Trash pickup was almost nonexistent, and, consequently, the canal that diverts Nile water for farming is completely covered, in places, with floating bottles, bags and other discarded material. Holes in the streets were often marked by tires, though they remained unfilled. If you drove into one, you would not be able to drive out.

I don’t say this to discourage you from visiting Egypt. After all, if you just want to see what you are used to at home, then why travel? It is these very things that make Egypt interesting to me. 

Past and present

A fisherman on the Nile. (Note the homemade oars.)

Egypt’s pyramids were built around 2500 BC. That makes them about 4,500 years old. Think about that. Four-and-a-half thousand years ago, Egypt was organized enough and technologically advanced enough to construct pyramids that will still be there thousands of years from now. 

At many of the sites we visited, the paintings and carvings looked as if the workmen had just left the day before. The bone-dry air is a good preservative.

Egypt is a very large country, but its habitable areas are restricted to a few oases and the Nile Valley. Nearly all of its 85 million people are confined, for all practical purposes, to this strip of land that stretches for about 525 miles from Alexandria, on the Mediterranean, to Aswan.
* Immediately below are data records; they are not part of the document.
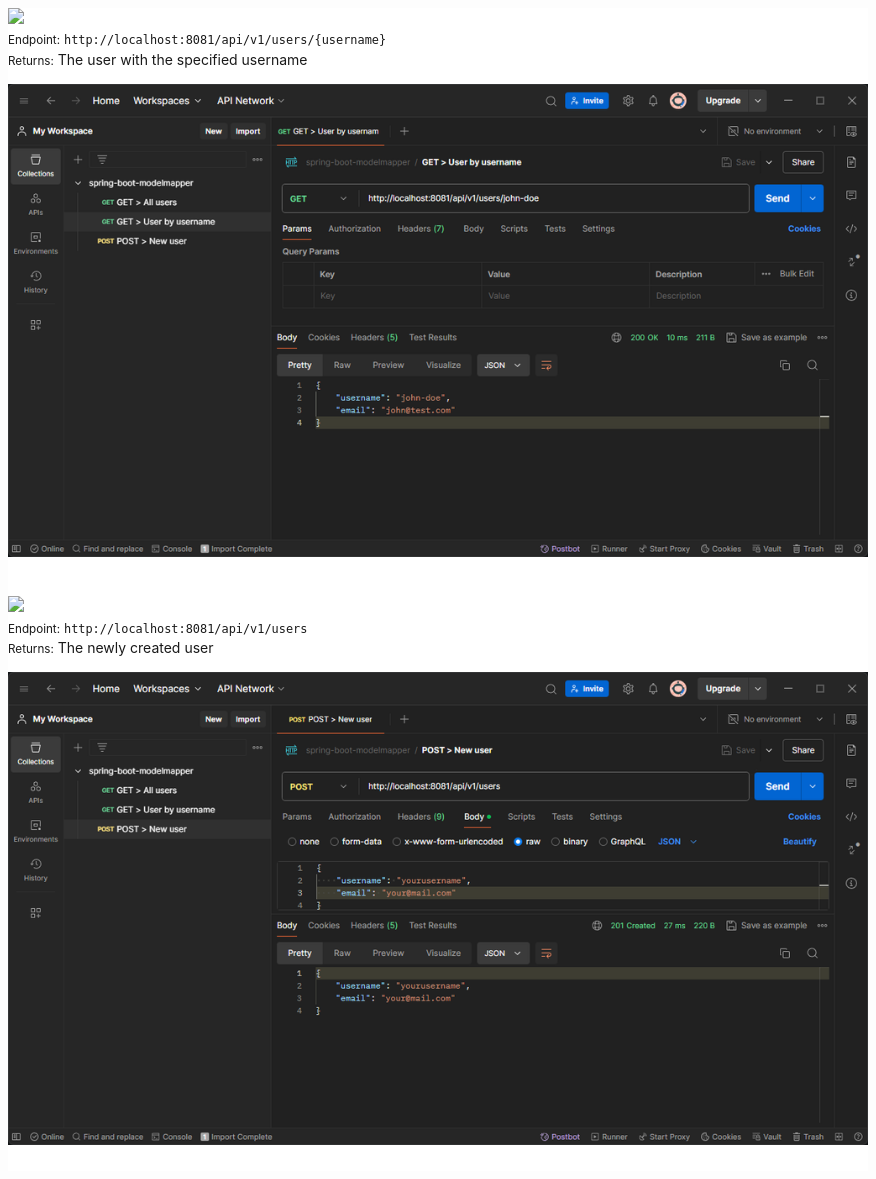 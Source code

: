 [![](https://img.shields.io/badge/GET-green)]()<br/>
<small>Endpoint:</small> `http://localhost:8081/api/v1/users/{username}`<br/>
<small>Returns:</small> The user with the specified username

![03-postman-get-by-username](https://github.com/jeffrey-spaan/spring-boot-modelmapper/blob/main/images/03-postman-get-by-username.png)
<br><br>

[![](https://img.shields.io/badge/POST-yellow)]()<br/>
<small>Endpoint:</small> `http://localhost:8081/api/v1/users`<br/>
<small>Returns:</small> The newly created user

![04-postman-post-new-user](https://github.com/jeffrey-spaan/spring-boot-modelmapper/blob/main/images/04-postman-post-new-user.png)
<br><br>
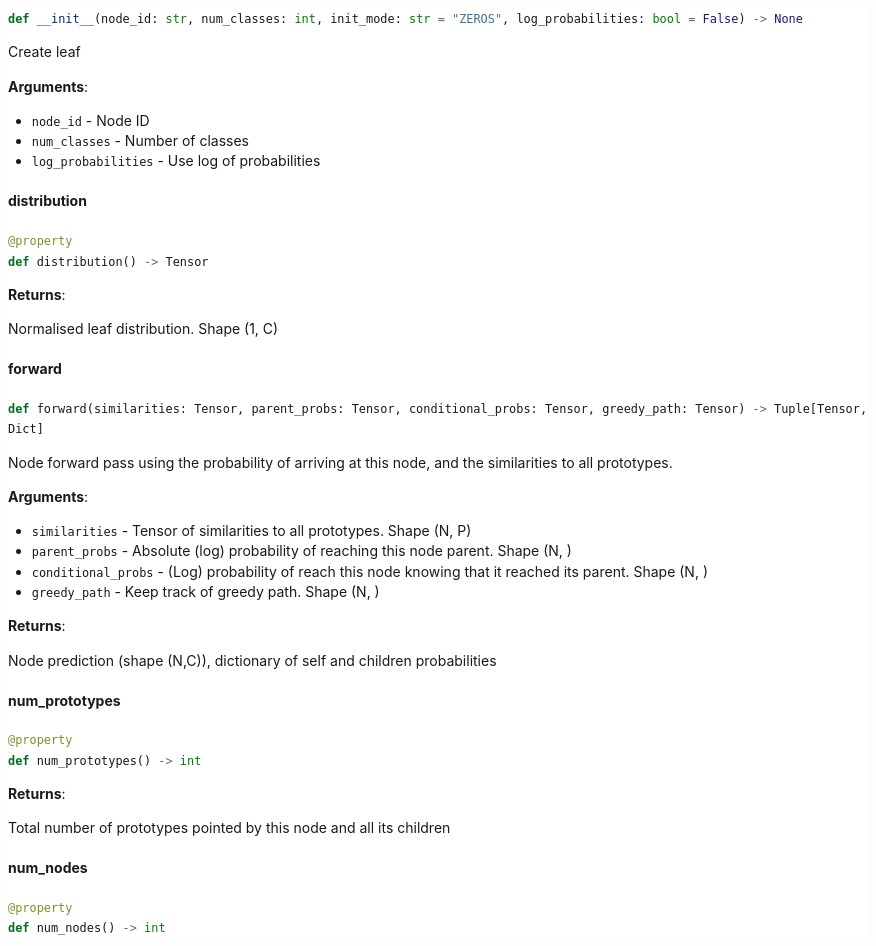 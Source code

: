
 ```python
def __init__(node_id: str, num_classes: int, init_mode: str = "ZEROS", log_probabilities: bool = False) -> None
```

Create leaf

**Arguments**:

- `node_id` - Node ID
- `num_classes` - Number of classes
- `log_probabilities` - Use log of probabilities

#### distribution

```python
@property
def distribution() -> Tensor
```

**Returns**:

  Normalised leaf distribution. Shape (1, C)

#### forward

```python
def forward(similarities: Tensor, parent_probs: Tensor, conditional_probs: Tensor, greedy_path: Tensor) -> Tuple[Tensor, Dict]
```

Node forward pass using the probability of arriving at this node,
and the similarities to all prototypes.

**Arguments**:

- `similarities` - Tensor of similarities to all prototypes. Shape (N, P)
- `parent_probs` - Absolute (log) probability of reaching this node parent. Shape (N, )
- `conditional_probs` - (Log) probability of reach this node knowing that it reached its parent. Shape (N, )
- `greedy_path` - Keep track of greedy path. Shape (N, )
  

**Returns**:

  Node prediction (shape (N,C)), dictionary of self and children probabilities

#### num\_prototypes

```python
@property
def num_prototypes() -> int
```

**Returns**:

  Total number of prototypes pointed by this node and all its children

#### num\_nodes

```python
@property
def num_nodes() -> int
```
As a result, when we were on the 4-night Nile cruise we had booked, we passed constant reminders of civilization: mud-brick houses; cattle tied up in small pens; small rowboats with nets tied to the rocks that lined the river to stop erosion; laundry hanging out to dry, and kids playing, as kids all over the world do. 

I thought about how different their lives were. The average yearly income is around $5,600, a teacher’s about $130 per month. Donkey carts, the ubiquitous motorcycles and one’s own feet seemed to be the main modes of transportation.

Egypt is a part of the world that is politically unstable, but, from what I could see, its citizens were able to segregate daily life from political life. I felt safe everywhere we went. I felt welcome everywhere we went. 

We used Kensington Tours (Wilmington, DE; 888/903-2001, www.kensingtontours.com) for our visit, and I would recommend them without reservation. They provided exactly what they said they would. The hotels were nicer than the ones we normally stay in. The guides were excellent, and they became our friends. They did a very good job in providing an excellent tour that had been modified for our specific desires.

Bill Reed dancing with a family who had called him over to have a picture taken with them.

Our February 2015 tour cost $4,430 per person, excluding international airfare, tips and one or two meals.

Egypt gave us an opportunity to see a part of the world where travel for Westerners can be difficult. We saw streets where cars went to die and were disassembled into thousands of pieces, all for sale. We saw vast stretches of desert absolutely devoid of life. We saw simple donkey carts as well as tuk-tuks tricked out with every conceivable ornament known to man. 

Go to Egypt. If you’re lucky, you can dance with a family by the Sphinx and laugh and smile until your guide retrieves you for the next adventure.